Go through the entries and count the lines with the string "stets" in them. Give only that number.

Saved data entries
◇ ◇ ◇

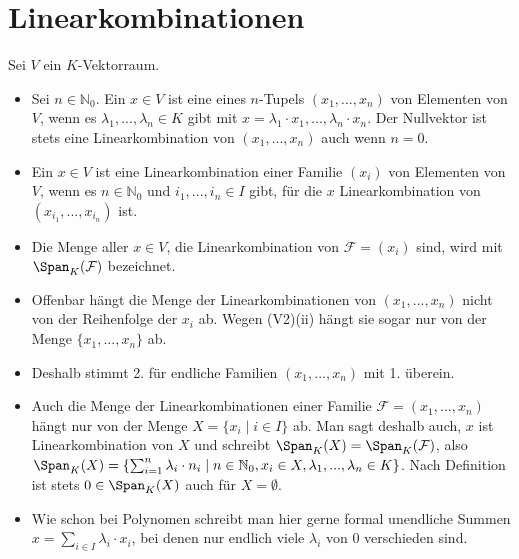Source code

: \section{Linearkombinationen}

Sei $V$ ein $K$-Vektorraum.

\begin{definition}[Linearkombination]
	\begin{itemize}
		\item Sei $n \in \mathbb N_0$. Ein $x \in V$ ist eine  eines $n$-Tupels $(x_1,...,x_n)$ von Elementen von $V$, wenn es $\lambda_1,...,\lambda_n \in K$ gibt mit $x=\lambda_1\cdot x_1,...,\lambda_n \cdot x_n$. Der Nullvektor ist stets eine Linearkombination von $(x_1,...,x_n)$ auch wenn $n=0$.
		\item Ein $x\in V$ ist eine Linearkombination einer Familie $(x_i)$ von Elementen von $V$, wenn es $n \in \mathbb{N}_0$ und $i_1,...,i_n \in I$ gibt, für die $x$ Linearkombination von $(x_{i_1},...,x_{i_n})$ ist.
		\item Die Menge aller $x \in V$, die Linearkombination von $\mathcal F=(x_i)$ sind, wird mit $\Span_K(\mathcal F)$ 
		bezeichnet.
	\end{itemize}
\end{definition}

\begin{remark}
	\begin{itemize}
		\item Offenbar hängt die Menge der Linearkombinationen von $(x_1,...,x_n)$ nicht von der Reihenfolge der $x_i$ ab. 
		Wegen (V2)(ii) hängt sie sogar nur von der Menge $\{x_1,...,x_n\}$ ab.
		\item Deshalb stimmt 2. für endliche Familien $(x_1,...,x_n)$ mit 1. überein.
		\item Auch die Menge der Linearkombinationen einer Familie $\mathcal F=(x_1,...,x_n)$ hängt nur von der Menge $X=
		\{x_i \mid i \in I\}$ ab. Man sagt deshalb auch, $x$ ist Linearkombination von $X$ und schreibt $\Span_K(X)=\Span_K(
		\mathcal F)$, also $\Span_K(X)=\{\sum _{i=1}^n \lambda_i\cdot n_i \mid n \in \mathbb N_0, x_i \in X, \lambda_1,
		...,\lambda_n \in K\}$. Nach Definition ist stets $0 \in \Span_K(X)$ auch für $X=\emptyset$.
		\item Wie schon bei Polynomen schreibt man hier gerne formal unendliche Summen $x=\sum_{i \in I} \lambda_i
		\cdot x_i$, bei denen nur endlich viele $\lambda_i$ von 0 verschieden sind.
	\end{itemize}
\end{remark}

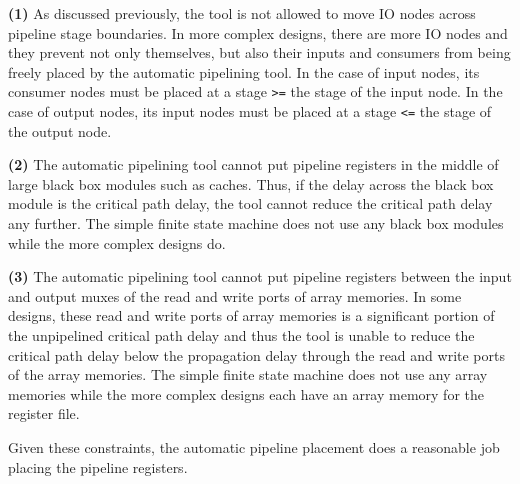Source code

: {\bf (1)} 
As discussed previously, the tool is not allowed to move IO nodes across pipeline stage boundaries. In more complex designs, there are more IO nodes and they prevent not only themselves, but also their inputs and consumers from being freely placed by the automatic pipelining tool. In the case of input nodes, its consumer nodes must be placed at a stage {\tt >=} the stage of the input node. In the case of output nodes, its input nodes must be placed at a stage {\tt <=} the stage of the output node.

{\bf (2)}  
The automatic pipelining tool cannot put pipeline registers in the middle of large black box modules such as caches. Thus, if the delay across the black box module is the critical path delay, the tool cannot reduce the critical path delay any further. The simple finite state machine does not use any black box modules while the more complex designs do.

{\bf (3)} 
The automatic pipelining tool cannot put pipeline registers between the input and output muxes of the read and write ports of array memories. In some designs, these read and write ports of array memories is a significant portion of the unpipelined critical path delay and thus the tool is unable to reduce the critical path delay below the propagation delay through the read and write ports of the array memories. The simple finite state machine does not use any array memories while the more complex designs each have an array memory for the register file.

Given these constraints, the automatic pipeline placement does a reasonable job placing the pipeline registers.
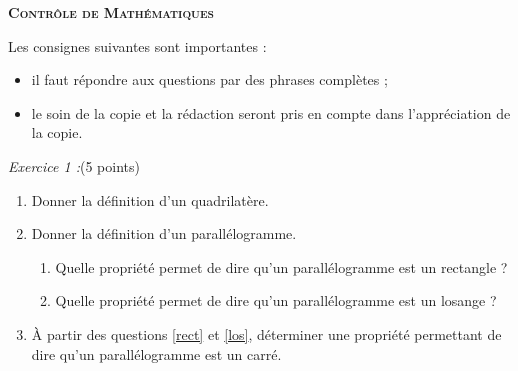 \documentclass[12pt,french]{article}
\begin{document}
\begin{center}
    \scshape\bfseries Contrôle de Mathématiques
\end{center}\bigskip

Les consignes suivantes sont importantes :
\begin{itemize}
    \item il faut répondre aux questions par des phrases complètes ;
    \item le soin de la copie et la rédaction seront pris en compte dans l'appréciation de la copie.
\end{itemize}\bigskip

\textit{Exercice 1 :}\hfill (5 points)

\begin{enumerate}
    \item Donner la définition d'un quadrilatère.
    \item Donner la définition d'un parallélogramme.
        \begin{enumerate}
            \item Quelle propriété permet de dire qu'un parallélogramme est un rectangle ?\label{rect}
            \item Quelle propriété permet de dire qu'un parallélogramme est un losange ?\label{los}
        \end{enumerate}
    \item À partir des questions \ref{rect} et \ref{los}, déterminer une propriété permettant de dire qu'un parallélogramme est un carré.
\end{enumerate}
\end{document}
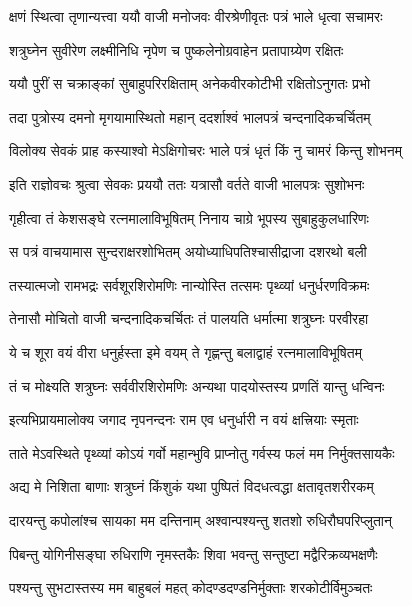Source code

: 

\twolineshloka
{क्षणं स्थित्वा तृणान्यत्त्वा ययौ वाजी मनोजवः}
{वीरश्रेणीवृतः पत्रं भाले धृत्वा सचामरः}%

\twolineshloka
{शत्रुघ्नेन सुवीरेण लक्ष्मीनिधि नृपेण च}
{पुष्कलेनोग्रवाहेन प्रतापाग्र्येण रक्षितः}%

\twolineshloka
{ययौ पुरीं स चक्राङ्कां सुबाहुपरिरक्षिताम्}
{अनेकवीरकोटीभी रक्षितोऽनुगतः प्रभो}%

\twolineshloka
{तदा पुत्रोस्य दमनो मृगयामास्थितो महान्}
{ददर्शाश्वं भालपत्रं चन्दनादिकचर्चितम्}%

\twolineshloka
{विलोक्य सेवकं प्राह कस्याश्वो मेऽक्षिगोचरः}
{भाले पत्रं धृतं किं नु चामरं किन्तु शोभनम्}%

\twolineshloka
{इति राज्ञोवचः श्रुत्वा सेवकः प्रययौ ततः}
{यत्रासौ वर्तते वाजी भालपत्रः सुशोभनः}%

\twolineshloka
{गृहीत्वा तं केशसङ्घे रत्नमालाविभूषितम्}
{निनाय चाग्रे भूपस्य सुबाहुकुलधारिणः}%

\twolineshloka
{स पत्रं वाचयामास सुन्दराक्षरशोभितम्}
{अयोध्याधिपतिश्चासीद्राजा दशरथो बली}%

\twolineshloka
{तस्यात्मजो रामभद्रः सर्वशूरशिरोमणिः}
{नान्योस्ति तत्समः पृथ्व्यां धनुर्धरणविक्रमः}%

\twolineshloka
{तेनासौ मोचितो वाजी चन्दनादिकचर्चितः}
{तं पालयति धर्मात्मा शत्रुघ्नः परवीरहा}%

\twolineshloka
{ये च शूरा वयं वीरा धनुर्हस्ता इमे वयम्}
{ते गृह्णन्तु बलाद्वाहं रत्नमालाविभूषितम्}%

\twolineshloka
{तं च मोक्ष्यति शत्रुघ्नः सर्ववीरशिरोमणिः}
{अन्यथा पादयोस्तस्य प्रणतिं यान्तु धन्विनः}%

\twolineshloka
{इत्यभिप्रायमालोक्य जगाद नृपनन्दनः}
{राम एव धनुर्धारी न वयं क्षत्त्रियाः स्मृताः}%

\twolineshloka
{ताते मेऽवस्थिते पृथ्व्यां कोऽयं गर्वो महान्भुवि}
{प्राप्नोतु गर्वस्य फलं मम निर्मुक्तसायकैः}%

\twolineshloka
{अद्य मे निशिता बाणाः शत्रुघ्नं किंशुकं यथा}
{पुष्पितं विदधत्वद्धा क्षतावृतशरीरकम्}%

\twolineshloka
{दारयन्तु कपोलांश्च सायका मम दन्तिनाम्}
{अश्वान्पश्यन्तु शतशो रुधिरौघपरिप्लुतान्}%

\twolineshloka
{पिबन्तु योगिनीसङ्घा रुधिराणि नृमस्तकैः}
{शिवा भवन्तु सन्तुष्टा मद्वैरिक्रव्यभक्षणैः}%

\twolineshloka
{पश्यन्तु सुभटास्तस्य मम बाहुबलं महत्}
{कोदण्डदण्डनिर्मुक्ताः शरकोटीर्विमुञ्चतः}%

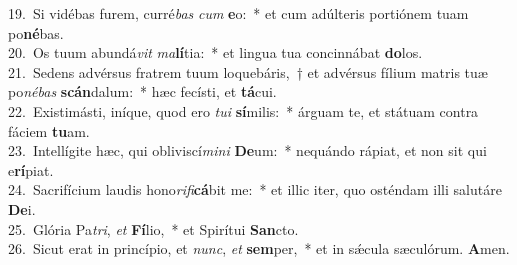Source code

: {19.~}Si vidébas furem, curré\textit{bas} \textit{cum} \textbf{e}o:~* et cum adúlteris portiónem tuam po\textbf{né}bas.\\
{20.~}Os tuum abundá\textit{vit} \textit{ma}\textbf{lí}tia:~* et lingua tua concinnábat \textbf{do}los.\\
{21.~}Sedens advérsus fratrem tuum loquebáris,~† et advérsus fílium matris tuæ po\textit{né}\textit{bas} \textbf{scán}dalum:~* hæc fecísti, et \textbf{tá}cui.\\
{22.~}Existimásti, iníque, quod ero \textit{tu}\textit{i} \textbf{sí}milis:~* árguam te, et státuam contra fáciem \textbf{tu}am.\\
{23.~}Intellígite hæc, qui obliviscí\textit{mi}\textit{ni} \textbf{De}um:~* nequándo rápiat, et non sit qui e\textbf{rí}piat.\\
{24.~}Sacrifícium laudis hono\textit{ri}\textit{fi}\textbf{cá}bit me:~* et illic iter, quo osténdam illi salutáre \textbf{De}i.\\
{25.~}Glória Pa\textit{tri}, \textit{et} \textbf{Fí}lio,~* et Spirítui \textbf{San}cto.\\
{26.~}Sicut erat in princípio, et \textit{nunc}, \textit{et} \textbf{sem}per,~* et in sǽcula sæculórum. \textbf{A}men.\\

◇ ◇ ◇

■ **The completed task**:
2